To imitated movements?
Of all our movements are you then the mistress
Do you hold our heart in your hand,
You feign despair, hatred, tenderness,
And I feel everything you feign)
— Houdar de La Motte

== Critical reception ==
While admired early on, Duclos' declamatory and artificial acting style increasingly drew criticism in the early 18th century as performers like Adrienne Lecouvreur pioneered a more naturalistic approach. Her critics included playwrights like Jean Dumas d'Aigueberre, Lesage (who satirized her exaggerated delivery as the character Didon in Gil Blas), and Voltaire.

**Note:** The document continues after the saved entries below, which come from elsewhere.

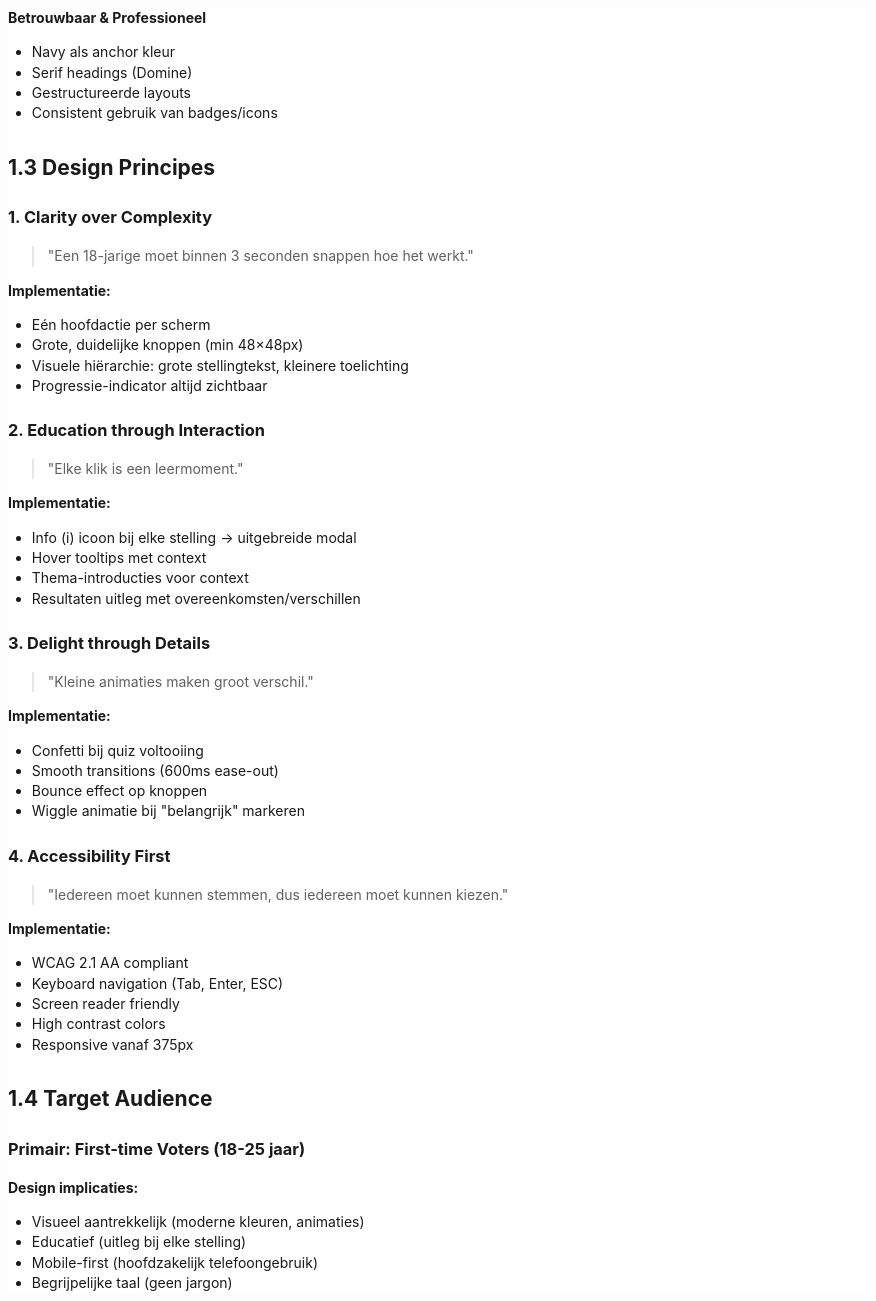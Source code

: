 **Betrouwbaar & Professioneel**
- Navy als anchor kleur
- Serif headings (Domine)
- Gestructureerde layouts
- Consistent gebruik van badges/icons

## 1.3 Design Principes

### 1. Clarity over Complexity
> "Een 18-jarige moet binnen 3 seconden snappen hoe het werkt."

**Implementatie:**
- Eén hoofdactie per scherm
- Grote, duidelijke knoppen (min 48×48px)
- Visuele hiërarchie: grote stellingtekst, kleinere toelichting
- Progressie-indicator altijd zichtbaar

### 2. Education through Interaction
> "Elke klik is een leermoment."

**Implementatie:**
- Info (i) icoon bij elke stelling → uitgebreide modal
- Hover tooltips met context
- Thema-introducties voor context
- Resultaten uitleg met overeenkomsten/verschillen

### 3. Delight through Details
> "Kleine animaties maken groot verschil."

**Implementatie:**
- Confetti bij quiz voltooiing
- Smooth transitions (600ms ease-out)
- Bounce effect op knoppen
- Wiggle animatie bij "belangrijk" markeren

### 4. Accessibility First
> "Iedereen moet kunnen stemmen, dus iedereen moet kunnen kiezen."

**Implementatie:**
- WCAG 2.1 AA compliant
- Keyboard navigation (Tab, Enter, ESC)
- Screen reader friendly
- High contrast colors
- Responsive vanaf 375px

## 1.4 Target Audience

### Primair: First-time Voters (18-25 jaar)
**Design implicaties:**
- Visueel aantrekkelijk (moderne kleuren, animaties)
- Educatief (uitleg bij elke stelling)
- Mobile-first (hoofdzakelijk telefoongebruik)
- Begrijpelijke taal (geen jargon)
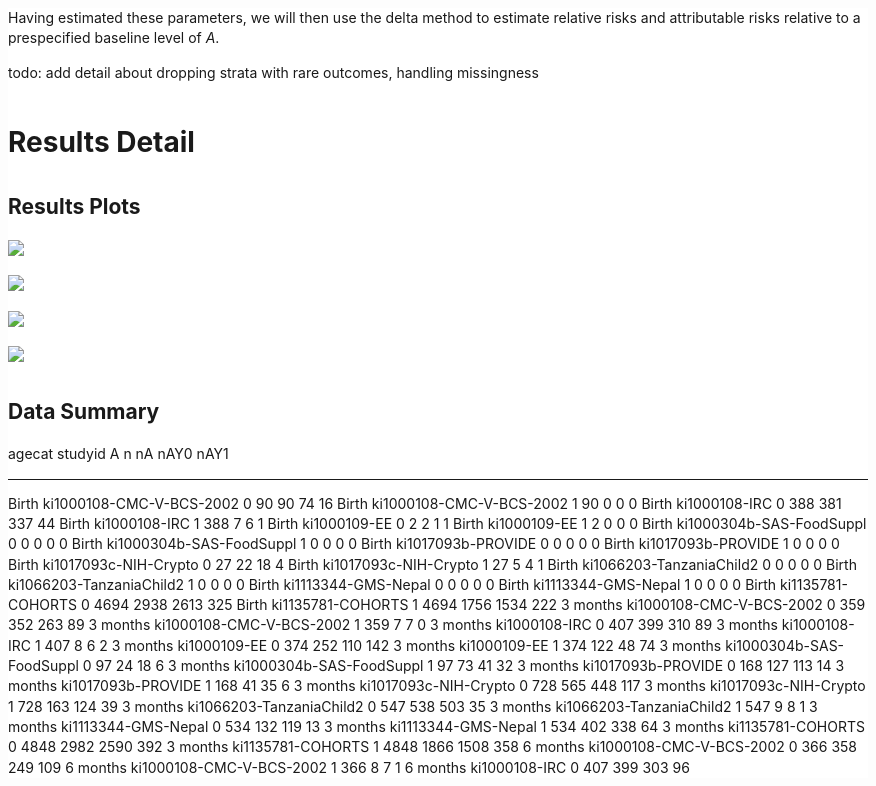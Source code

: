 Having estimated these parameters, we will then use the delta method to estimate relative risks and attributable risks relative to a prespecified baseline level of $A$.

todo: add detail about dropping strata with rare outcomes, handling missingness




# Results Detail

## Results Plots
![](/tmp/5ebd047d-5a20-4b02-99b0-a67e15b94b14/REPORT_files/figure-html/plot_tsm-1.png)

![](/tmp/5ebd047d-5a20-4b02-99b0-a67e15b94b14/REPORT_files/figure-html/plot_rr-1.png)

![](/tmp/5ebd047d-5a20-4b02-99b0-a67e15b94b14/REPORT_files/figure-html/plot_paf-1.png)

![](/tmp/5ebd047d-5a20-4b02-99b0-a67e15b94b14/REPORT_files/figure-html/plot_par-1.png)

## Data Summary

agecat      studyid                    A        n     nA   nAY0   nAY1
----------  -------------------------  ---  -----  -----  -----  -----
Birth       ki1000108-CMC-V-BCS-2002   0       90     90     74     16
Birth       ki1000108-CMC-V-BCS-2002   1       90      0      0      0
Birth       ki1000108-IRC              0      388    381    337     44
Birth       ki1000108-IRC              1      388      7      6      1
Birth       ki1000109-EE               0        2      2      1      1
Birth       ki1000109-EE               1        2      0      0      0
Birth       ki1000304b-SAS-FoodSuppl   0        0      0      0      0
Birth       ki1000304b-SAS-FoodSuppl   1        0      0      0      0
Birth       ki1017093b-PROVIDE         0        0      0      0      0
Birth       ki1017093b-PROVIDE         1        0      0      0      0
Birth       ki1017093c-NIH-Crypto      0       27     22     18      4
Birth       ki1017093c-NIH-Crypto      1       27      5      4      1
Birth       ki1066203-TanzaniaChild2   0        0      0      0      0
Birth       ki1066203-TanzaniaChild2   1        0      0      0      0
Birth       ki1113344-GMS-Nepal        0        0      0      0      0
Birth       ki1113344-GMS-Nepal        1        0      0      0      0
Birth       ki1135781-COHORTS          0     4694   2938   2613    325
Birth       ki1135781-COHORTS          1     4694   1756   1534    222
3 months    ki1000108-CMC-V-BCS-2002   0      359    352    263     89
3 months    ki1000108-CMC-V-BCS-2002   1      359      7      7      0
3 months    ki1000108-IRC              0      407    399    310     89
3 months    ki1000108-IRC              1      407      8      6      2
3 months    ki1000109-EE               0      374    252    110    142
3 months    ki1000109-EE               1      374    122     48     74
3 months    ki1000304b-SAS-FoodSuppl   0       97     24     18      6
3 months    ki1000304b-SAS-FoodSuppl   1       97     73     41     32
3 months    ki1017093b-PROVIDE         0      168    127    113     14
3 months    ki1017093b-PROVIDE         1      168     41     35      6
3 months    ki1017093c-NIH-Crypto      0      728    565    448    117
3 months    ki1017093c-NIH-Crypto      1      728    163    124     39
3 months    ki1066203-TanzaniaChild2   0      547    538    503     35
3 months    ki1066203-TanzaniaChild2   1      547      9      8      1
3 months    ki1113344-GMS-Nepal        0      534    132    119     13
3 months    ki1113344-GMS-Nepal        1      534    402    338     64
3 months    ki1135781-COHORTS          0     4848   2982   2590    392
3 months    ki1135781-COHORTS          1     4848   1866   1508    358
6 months    ki1000108-CMC-V-BCS-2002   0      366    358    249    109
6 months    ki1000108-CMC-V-BCS-2002   1      366      8      7      1
6 months    ki1000108-IRC              0      407    399    303     96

=== Jean Dumas d'Aigueberre ===
Playwright Jean Dumas d'Aigueberre wrote:

Mlle D.C., according to our elders, [she] was in her time a great actress; I am willing to believe it, but I will be allowed to judge that by the taste of our time, and to scrutinize, not by what she was in her youth, but what she is today... I admit that she still brings a lot of grace and action to the theatre. She rises, becomes angry, inflamed, complains, and groans very well. But she fails in what is essential. She does not produce the same effects in the hearts of those who are present [the audience]. It is because her acting has no verisimilitude; she no longer seems to feel but to recite emphatically with methodic demonstrations. In a word, it is art, method, and habit, and not nature, that we see and observe in her.
— Jean Dumas d'Aigueberre

=== Lesage ===
Alain-René Lesage made unflattering remarks about her in the Book III of Gil Blas. He wrote:

Will you not agree that the actress who played the role of Dido is admirable? Did she not represent this queen with all the nobility and charm suitable to the idea we have of her? And did you not admire the art with which she engages a spectator and makes him feel the movements of all the passions she expresses? One can say that she has mastered the refinements of declamation. I agree, said Don Pompeyo, that she knows how to move and touch: no actress ever had more depth, and it is a fine performance. But she is not an actress without faults. Two or three things shocked me in her performance. When she wants to show surprise, she exaggeratedly rolls her eyes; which is unbecoming of a princess. Add to that by making her naturally sweet voice louder, she spoils its sweetness and forms a rather unpleasant hollow sound. Besides, it seemed to me, in more than one part of the play, that one might suspect her of not quite understanding what she was saying. Yet I would rather believe that she was distracted than accuse her of lacking intelligence.
— Alain-René Lesage

According to anecdotes, audience members also mocked aspects of her performance. At the premiere of Houdar de La Motte's Inês de Castro, some in the audience laughed when the children appeared onstage, to which an outraged Duclos broke character and rebuked them for laughing "at the most touching part of the tragedy!"

=== Voltaire ===
Voltaire was also very critical of Mademoiselle Duclos. He composed the following poem around 1715:

Beautiful Duclos,
You charm all of nature!
Beautiful Duclos,
You make even the gods jealous;
And Mars would try his luck
If he did not fear the god Mercury,
Beautiful Duclos
— Voltaire
He also mocked her in the famous “Credo” anecdote of Questions sur l'Encyclopédie:

“I'll bet Mademoiselle does not even know her ‘Credo.’ - Ah, ah, she said, I do not know my ‘Credo’! I will recite it to you. ‘Pater Noster who...’ Help me, I don't remember the rest.”

== Personal life ==
In 1725 she married the young actor Duchemin Jr., who was thirty-eight years her junior. She was 55 years of age and Duchemin was 17. The couple separated five years later. She left the stage in 1736 and died in 1748.

== In popular culture ==

- In the 2021 French series The Adventures of Young Voltaire, Duclos is portrayed by actress Constance Dollé.